— Я должна пойти и выяснить, что происходит, — сказала мисс Рэнкен. — Вы идете, доктор?

— К вашим услугам, сударыня, — отвечал доктор Шоу. — До скорой встречи, друзья.

Они ушли, прежде чем мы успели ответить.

— Пожалуй, надо взять кеб, — сказал я Грете.

— А может, пойдем пешком, поглядим, что там такое. Если есть, конечно, на что глядеть.
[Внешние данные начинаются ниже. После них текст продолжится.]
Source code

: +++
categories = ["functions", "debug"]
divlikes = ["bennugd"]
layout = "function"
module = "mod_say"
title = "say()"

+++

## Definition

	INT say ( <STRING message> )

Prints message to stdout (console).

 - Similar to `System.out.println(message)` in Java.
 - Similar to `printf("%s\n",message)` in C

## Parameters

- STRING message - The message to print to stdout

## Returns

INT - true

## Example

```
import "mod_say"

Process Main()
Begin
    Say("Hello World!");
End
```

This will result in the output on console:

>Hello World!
По-моему, что-то случилось.

— Это меня и тревожит.

— Тревожит? Разве тебе не хочется поглядеть на них?

— Не очень.

— Ну как хочешь. Тогда возьмем кеб.

— Нет, лучше пойдем пешком.

Мы зашагали вслед за толпой, длившей по главной аллее парка; толпа опередила нас ярдов на сто. Гвадалупский парк Аламеда вместе с главной улицей города (называющейся в этой части, где она встречается с парком, Авенида Пресиденте Барриос) образует огромную зеленую букву «Т». Парк тянется примерно на четверть мили. Мы прошли чуть больше половины пути; чтобы попасть в отель, нам нужно было пройти аллею до конца и свернуть на Авенида. Пока мы шли, я старался взвесить обстановку. Наверно, так чувствует себя человек, оказавшийся на улице за минуту до начала восстания, в момент последнего страшного затишья.
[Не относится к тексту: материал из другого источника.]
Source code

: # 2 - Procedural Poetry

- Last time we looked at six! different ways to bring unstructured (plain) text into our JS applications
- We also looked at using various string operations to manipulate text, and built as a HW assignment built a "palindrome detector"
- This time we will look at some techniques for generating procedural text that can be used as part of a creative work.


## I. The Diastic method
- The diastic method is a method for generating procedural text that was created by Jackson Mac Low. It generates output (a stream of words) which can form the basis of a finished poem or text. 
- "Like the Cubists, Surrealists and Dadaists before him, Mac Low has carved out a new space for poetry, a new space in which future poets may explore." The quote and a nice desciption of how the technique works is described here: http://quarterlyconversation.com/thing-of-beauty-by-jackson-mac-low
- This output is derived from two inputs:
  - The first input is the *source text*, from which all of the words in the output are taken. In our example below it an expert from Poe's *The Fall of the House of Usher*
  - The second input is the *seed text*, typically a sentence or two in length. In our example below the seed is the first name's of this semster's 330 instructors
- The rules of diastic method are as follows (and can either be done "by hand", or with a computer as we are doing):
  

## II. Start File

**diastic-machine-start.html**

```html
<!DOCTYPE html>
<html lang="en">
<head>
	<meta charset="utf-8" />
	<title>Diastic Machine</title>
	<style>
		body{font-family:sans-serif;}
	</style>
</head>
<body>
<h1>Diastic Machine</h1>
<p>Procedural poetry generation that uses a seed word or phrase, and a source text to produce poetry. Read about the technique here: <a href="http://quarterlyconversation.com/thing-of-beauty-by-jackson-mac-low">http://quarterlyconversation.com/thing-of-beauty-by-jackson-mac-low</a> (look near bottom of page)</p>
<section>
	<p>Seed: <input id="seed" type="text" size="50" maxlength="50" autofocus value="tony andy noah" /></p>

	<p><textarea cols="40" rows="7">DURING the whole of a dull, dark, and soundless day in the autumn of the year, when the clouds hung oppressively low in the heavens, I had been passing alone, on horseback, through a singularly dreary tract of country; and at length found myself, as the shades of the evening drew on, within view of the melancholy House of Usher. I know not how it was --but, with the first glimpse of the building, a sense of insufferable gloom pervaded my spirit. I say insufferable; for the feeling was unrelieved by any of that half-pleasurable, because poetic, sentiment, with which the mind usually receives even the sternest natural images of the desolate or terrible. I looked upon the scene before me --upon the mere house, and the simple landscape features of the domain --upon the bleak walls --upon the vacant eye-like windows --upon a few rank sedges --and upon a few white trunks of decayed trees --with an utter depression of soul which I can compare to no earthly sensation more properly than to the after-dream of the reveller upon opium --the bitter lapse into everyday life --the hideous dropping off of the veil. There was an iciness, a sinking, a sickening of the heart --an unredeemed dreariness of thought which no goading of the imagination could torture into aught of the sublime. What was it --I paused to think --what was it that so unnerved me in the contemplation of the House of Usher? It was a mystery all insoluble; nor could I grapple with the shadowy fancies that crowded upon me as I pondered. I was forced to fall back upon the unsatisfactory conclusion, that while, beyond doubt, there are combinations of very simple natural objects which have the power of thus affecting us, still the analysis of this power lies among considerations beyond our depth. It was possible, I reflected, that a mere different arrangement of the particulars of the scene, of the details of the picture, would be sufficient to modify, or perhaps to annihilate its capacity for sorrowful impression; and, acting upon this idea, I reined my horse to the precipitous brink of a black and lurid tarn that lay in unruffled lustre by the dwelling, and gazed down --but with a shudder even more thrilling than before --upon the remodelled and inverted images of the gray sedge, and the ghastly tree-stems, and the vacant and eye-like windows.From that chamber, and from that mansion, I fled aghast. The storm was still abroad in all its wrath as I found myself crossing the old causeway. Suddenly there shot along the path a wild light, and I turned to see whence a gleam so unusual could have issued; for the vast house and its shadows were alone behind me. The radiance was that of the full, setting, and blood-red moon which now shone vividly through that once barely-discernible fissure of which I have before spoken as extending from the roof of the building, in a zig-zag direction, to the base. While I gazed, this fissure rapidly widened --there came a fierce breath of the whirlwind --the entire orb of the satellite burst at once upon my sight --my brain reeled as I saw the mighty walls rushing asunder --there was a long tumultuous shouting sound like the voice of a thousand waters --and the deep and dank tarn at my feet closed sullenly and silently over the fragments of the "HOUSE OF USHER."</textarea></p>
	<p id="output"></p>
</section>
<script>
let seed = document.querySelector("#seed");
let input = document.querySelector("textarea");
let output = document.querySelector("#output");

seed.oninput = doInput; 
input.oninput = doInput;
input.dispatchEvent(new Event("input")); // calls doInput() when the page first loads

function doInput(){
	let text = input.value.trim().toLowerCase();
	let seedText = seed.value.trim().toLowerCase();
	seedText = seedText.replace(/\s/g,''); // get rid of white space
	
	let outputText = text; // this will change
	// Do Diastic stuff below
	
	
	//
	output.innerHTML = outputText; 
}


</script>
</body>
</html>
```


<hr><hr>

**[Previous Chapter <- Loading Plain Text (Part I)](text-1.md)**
Еще царит покой, но надолго ли? Кто-то второпях захлопнул ставню, испуганный слепец засеменил по улице, ища убежища и вот с шумом взлетела с деревьев голубиная стая, завидев первого человека с винтовкой.
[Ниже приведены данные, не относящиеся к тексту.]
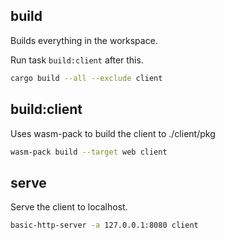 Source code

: ## build

Builds everything in the workspace.

Run task `build:client` after this.

```bash
cargo build --all --exclude client
```

## build:client

Uses wasm-pack to build the client to ./client/pkg

```bash
wasm-pack build --target web client
```

## serve

Serve the client to localhost.

```bash
basic-http-server -a 127.0.0.1:8080 client
```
Нижняя половина парка Аламеду быстро пустела. Танцоры, некоторые еще со смеющимися масками на лице, стаскивали с себя мишурные костюмы и звериные шкуры и поспешно ретировались, схватив свой скарб в охапку, словно обращенные в бегство мусорщики. Завсегдатаи Аламеды — чистильщики сапог, продавцы лотерейных билетов, мороженщики — покидали свои будки. Даже кебмены, проводящие весь день в блаженной дремоте, пробудились и понукали лошадей. Мне чудилось, что эти люди, инстинктивная чувствительность которых не притуплена влиянием цивилизации, учуяли сейчас едва уловимые колебания почвы, за которыми — они это знают — может последовать страшный удар. А над нашими головами веселый безмозглый оратор из громкоговорителя оповещал пустеющие аллеи о заманчивых развлечениях и удовольствиях, приготовленных на завтра и послезавтра.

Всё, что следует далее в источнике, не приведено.